VPS hosting, unlike shared hosting, is practically open for anything you want to do... that is, legal of course. If you want to install some special server software, you can do that. If you want to to set up Apache to use 500MBs of RAM on a 2GB VPS, you can do that. The possibilities are endless.

The thing with a VPS is most of the cheaper ones are unmanaged. With an unmanaged VPS, you're basically setting yourself up for trouble if you don't have a knowledgeable server admin. Managing your own VPS is a big pain. You never know what can happen to your server that you've spent days setting up.

Recently, one unfortunate outage happened to us; some software on our server started removing itself. That was not a good thing at all but luckily, all data was retained. Took us nearly an entire day (working for at least ten hours straight) to get it fixed.

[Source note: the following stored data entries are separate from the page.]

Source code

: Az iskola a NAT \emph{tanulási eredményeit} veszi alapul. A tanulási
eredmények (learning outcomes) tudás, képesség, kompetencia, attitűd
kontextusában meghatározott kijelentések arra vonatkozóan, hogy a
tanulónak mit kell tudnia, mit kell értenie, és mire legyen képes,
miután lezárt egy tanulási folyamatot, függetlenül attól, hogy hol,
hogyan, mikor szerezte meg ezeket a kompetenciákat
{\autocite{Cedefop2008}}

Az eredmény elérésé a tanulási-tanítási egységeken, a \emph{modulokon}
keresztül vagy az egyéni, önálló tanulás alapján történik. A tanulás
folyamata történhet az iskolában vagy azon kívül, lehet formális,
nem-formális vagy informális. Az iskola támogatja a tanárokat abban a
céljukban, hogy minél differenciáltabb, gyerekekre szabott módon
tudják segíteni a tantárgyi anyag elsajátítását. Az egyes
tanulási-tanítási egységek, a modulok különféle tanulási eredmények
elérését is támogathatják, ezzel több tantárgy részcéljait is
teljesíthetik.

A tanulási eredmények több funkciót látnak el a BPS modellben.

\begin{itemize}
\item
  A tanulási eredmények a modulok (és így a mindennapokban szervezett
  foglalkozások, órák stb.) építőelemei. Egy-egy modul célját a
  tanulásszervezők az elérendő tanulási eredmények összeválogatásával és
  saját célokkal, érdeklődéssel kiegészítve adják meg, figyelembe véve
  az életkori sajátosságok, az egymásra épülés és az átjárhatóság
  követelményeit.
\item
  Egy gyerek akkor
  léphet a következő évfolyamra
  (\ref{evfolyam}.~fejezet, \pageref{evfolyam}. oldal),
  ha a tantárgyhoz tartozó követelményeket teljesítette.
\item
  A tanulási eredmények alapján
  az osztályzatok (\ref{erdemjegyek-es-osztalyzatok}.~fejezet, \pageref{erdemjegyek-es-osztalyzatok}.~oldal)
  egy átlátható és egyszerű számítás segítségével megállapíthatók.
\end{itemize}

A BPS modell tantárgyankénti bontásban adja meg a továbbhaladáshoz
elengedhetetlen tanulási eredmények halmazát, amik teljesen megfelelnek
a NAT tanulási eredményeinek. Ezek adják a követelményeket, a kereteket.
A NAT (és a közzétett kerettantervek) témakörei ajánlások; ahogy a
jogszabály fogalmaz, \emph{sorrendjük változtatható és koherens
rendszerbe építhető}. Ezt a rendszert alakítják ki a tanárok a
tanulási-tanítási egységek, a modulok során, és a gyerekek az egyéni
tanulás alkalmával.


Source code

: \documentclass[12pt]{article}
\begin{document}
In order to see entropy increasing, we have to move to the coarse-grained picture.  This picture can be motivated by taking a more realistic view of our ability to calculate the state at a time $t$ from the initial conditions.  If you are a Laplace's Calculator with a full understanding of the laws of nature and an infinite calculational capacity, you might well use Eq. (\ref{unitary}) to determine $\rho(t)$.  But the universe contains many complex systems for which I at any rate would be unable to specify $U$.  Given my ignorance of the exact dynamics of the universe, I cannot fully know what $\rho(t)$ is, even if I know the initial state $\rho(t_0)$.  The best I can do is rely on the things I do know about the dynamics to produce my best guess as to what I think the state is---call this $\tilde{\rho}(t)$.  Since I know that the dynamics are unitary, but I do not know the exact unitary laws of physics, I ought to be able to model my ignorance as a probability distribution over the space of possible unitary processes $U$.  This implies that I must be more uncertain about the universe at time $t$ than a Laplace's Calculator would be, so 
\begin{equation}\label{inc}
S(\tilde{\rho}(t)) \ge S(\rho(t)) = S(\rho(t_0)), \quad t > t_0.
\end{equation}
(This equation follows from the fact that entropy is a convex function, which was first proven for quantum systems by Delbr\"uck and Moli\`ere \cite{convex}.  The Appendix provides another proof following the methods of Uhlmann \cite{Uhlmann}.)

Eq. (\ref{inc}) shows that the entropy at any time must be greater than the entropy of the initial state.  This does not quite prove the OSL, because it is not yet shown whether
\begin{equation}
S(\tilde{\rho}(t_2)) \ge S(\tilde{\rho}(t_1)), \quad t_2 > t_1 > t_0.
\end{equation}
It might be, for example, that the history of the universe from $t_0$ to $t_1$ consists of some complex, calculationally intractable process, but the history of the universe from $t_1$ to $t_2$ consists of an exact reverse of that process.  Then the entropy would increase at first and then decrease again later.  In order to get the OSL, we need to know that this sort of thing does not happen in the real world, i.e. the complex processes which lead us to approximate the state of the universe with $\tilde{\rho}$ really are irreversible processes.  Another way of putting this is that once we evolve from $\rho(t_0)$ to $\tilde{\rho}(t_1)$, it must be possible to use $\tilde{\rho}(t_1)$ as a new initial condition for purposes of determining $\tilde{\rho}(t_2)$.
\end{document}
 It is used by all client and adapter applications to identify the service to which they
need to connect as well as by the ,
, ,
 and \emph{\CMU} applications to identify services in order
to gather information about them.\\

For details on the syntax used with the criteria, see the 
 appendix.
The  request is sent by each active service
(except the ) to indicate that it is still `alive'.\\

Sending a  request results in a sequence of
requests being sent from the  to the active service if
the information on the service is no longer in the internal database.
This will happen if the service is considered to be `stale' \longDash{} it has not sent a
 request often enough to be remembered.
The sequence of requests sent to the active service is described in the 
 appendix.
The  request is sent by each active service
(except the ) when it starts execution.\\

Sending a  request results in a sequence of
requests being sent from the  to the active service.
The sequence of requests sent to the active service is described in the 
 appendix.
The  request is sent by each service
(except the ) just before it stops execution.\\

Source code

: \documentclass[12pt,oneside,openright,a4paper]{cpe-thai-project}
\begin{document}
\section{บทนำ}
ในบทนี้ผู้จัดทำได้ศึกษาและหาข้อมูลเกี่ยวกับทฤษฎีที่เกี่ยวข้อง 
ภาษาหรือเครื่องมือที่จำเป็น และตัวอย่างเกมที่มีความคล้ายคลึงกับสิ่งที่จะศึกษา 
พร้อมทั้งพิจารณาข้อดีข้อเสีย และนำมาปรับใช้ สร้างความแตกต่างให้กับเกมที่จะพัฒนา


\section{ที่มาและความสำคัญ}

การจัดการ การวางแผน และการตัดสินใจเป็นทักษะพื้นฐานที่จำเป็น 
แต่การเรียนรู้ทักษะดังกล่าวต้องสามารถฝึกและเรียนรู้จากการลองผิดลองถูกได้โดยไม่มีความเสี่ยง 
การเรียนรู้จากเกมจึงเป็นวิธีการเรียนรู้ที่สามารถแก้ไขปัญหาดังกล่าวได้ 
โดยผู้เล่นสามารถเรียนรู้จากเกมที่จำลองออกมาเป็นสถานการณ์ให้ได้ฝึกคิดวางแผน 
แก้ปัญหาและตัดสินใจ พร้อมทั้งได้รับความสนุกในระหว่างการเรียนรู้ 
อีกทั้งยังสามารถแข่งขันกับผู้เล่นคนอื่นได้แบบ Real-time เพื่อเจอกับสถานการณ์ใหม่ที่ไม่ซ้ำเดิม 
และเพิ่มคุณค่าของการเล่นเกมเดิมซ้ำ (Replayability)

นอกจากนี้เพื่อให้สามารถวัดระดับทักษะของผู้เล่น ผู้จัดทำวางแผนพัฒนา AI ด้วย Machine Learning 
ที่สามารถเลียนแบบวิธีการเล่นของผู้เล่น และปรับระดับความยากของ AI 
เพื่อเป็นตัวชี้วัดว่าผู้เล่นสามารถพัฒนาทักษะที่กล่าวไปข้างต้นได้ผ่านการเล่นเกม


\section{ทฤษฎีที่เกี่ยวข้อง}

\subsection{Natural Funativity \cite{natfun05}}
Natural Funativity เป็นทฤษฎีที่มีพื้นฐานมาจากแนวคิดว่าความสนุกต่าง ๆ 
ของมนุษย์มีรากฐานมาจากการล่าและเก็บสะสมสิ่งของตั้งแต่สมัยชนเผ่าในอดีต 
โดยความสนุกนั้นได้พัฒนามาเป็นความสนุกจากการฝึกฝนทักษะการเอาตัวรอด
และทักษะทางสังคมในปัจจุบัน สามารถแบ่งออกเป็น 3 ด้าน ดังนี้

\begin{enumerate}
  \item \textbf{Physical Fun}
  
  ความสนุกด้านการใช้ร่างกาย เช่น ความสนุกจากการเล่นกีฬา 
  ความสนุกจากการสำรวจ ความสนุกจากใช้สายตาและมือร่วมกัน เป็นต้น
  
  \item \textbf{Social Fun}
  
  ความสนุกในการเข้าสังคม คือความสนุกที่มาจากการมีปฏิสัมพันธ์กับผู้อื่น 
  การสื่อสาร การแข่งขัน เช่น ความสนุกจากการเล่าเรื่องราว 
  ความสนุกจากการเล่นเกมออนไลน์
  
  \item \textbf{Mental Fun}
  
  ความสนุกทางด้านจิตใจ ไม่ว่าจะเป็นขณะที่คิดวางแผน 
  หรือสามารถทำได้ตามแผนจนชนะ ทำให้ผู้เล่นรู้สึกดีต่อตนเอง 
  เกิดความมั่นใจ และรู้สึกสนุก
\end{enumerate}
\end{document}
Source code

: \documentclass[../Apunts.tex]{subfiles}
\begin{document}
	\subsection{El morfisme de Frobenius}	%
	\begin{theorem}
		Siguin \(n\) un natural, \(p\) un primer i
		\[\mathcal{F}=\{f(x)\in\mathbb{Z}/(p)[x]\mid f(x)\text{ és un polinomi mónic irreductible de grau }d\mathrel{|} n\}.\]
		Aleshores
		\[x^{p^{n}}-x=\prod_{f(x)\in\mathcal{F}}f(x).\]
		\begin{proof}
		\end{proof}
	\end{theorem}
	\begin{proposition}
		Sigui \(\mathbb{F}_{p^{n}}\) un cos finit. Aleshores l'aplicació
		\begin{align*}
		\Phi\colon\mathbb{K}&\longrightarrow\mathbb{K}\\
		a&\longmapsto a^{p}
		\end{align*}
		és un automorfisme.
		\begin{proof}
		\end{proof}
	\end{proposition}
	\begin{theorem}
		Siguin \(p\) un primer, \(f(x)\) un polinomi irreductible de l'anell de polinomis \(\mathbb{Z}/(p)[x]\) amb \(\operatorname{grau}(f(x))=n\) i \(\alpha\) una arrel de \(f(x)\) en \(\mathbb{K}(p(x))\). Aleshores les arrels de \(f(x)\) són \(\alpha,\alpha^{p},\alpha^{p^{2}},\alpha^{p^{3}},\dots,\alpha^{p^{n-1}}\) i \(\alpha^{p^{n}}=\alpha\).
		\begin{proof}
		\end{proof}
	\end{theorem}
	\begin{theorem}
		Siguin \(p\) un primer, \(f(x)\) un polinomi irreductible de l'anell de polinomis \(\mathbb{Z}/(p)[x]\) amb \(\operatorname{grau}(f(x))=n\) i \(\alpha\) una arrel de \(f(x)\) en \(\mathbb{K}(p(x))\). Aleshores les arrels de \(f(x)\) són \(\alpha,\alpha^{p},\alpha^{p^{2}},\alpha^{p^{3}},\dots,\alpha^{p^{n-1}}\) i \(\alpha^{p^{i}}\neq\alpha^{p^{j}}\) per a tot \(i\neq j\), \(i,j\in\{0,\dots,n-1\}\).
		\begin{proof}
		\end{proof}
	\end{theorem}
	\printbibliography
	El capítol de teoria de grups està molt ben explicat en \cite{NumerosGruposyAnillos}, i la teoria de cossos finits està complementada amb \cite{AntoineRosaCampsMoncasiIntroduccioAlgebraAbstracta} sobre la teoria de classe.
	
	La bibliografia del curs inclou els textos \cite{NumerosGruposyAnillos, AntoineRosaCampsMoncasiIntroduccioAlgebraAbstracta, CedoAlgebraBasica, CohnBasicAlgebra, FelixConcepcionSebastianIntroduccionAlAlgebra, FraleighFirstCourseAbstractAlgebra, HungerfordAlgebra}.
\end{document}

Some VPSes, are managed. This means if you need something done, even if you're not all to knowledgeable, the hosting company will do it for you. This is a great thing for most people because some people 1) don't have time to working in a terminal or 2) don't even have the ability to do things with a VPS. Sure someone can use Google on how to set something up, but if you're doing it for the first time, your chances of getting stuck somewhere are pretty high.

The only problem with a VPS is that they typically cost more than shared hosting. If you don't set up your server correctly, you could be using more resources than you need to be and you'll need to upgrade the VPS, which is typically very expensive. Unlike shared hosts, you don't find unlimited resources on a VPS. You pay for what you get in other words. You're not going to get unlimited hard drive space, memory, or even bandwidth. If you need 1TB of data, you might as well look into a CDN like the Rackspace's Cloud Files.

So... What to Get?

This is the big question for most people trying to start up a website is whether or not to go with shared hosting or VPS hosting. If you're just starting out small, I would stick with shared hosting. If you're planning on getting very popular or you need more freedom on how to set up your website, get a VPS. Shared hosts are very restrictive and you can only do so much until your host starts sending you warnings. With a VPS, as long as you stay legal and following the terms of service, they won't scream at you.

The choice is yours. What are you going to use to host your website? A stringy shared host or an open and capped VPS?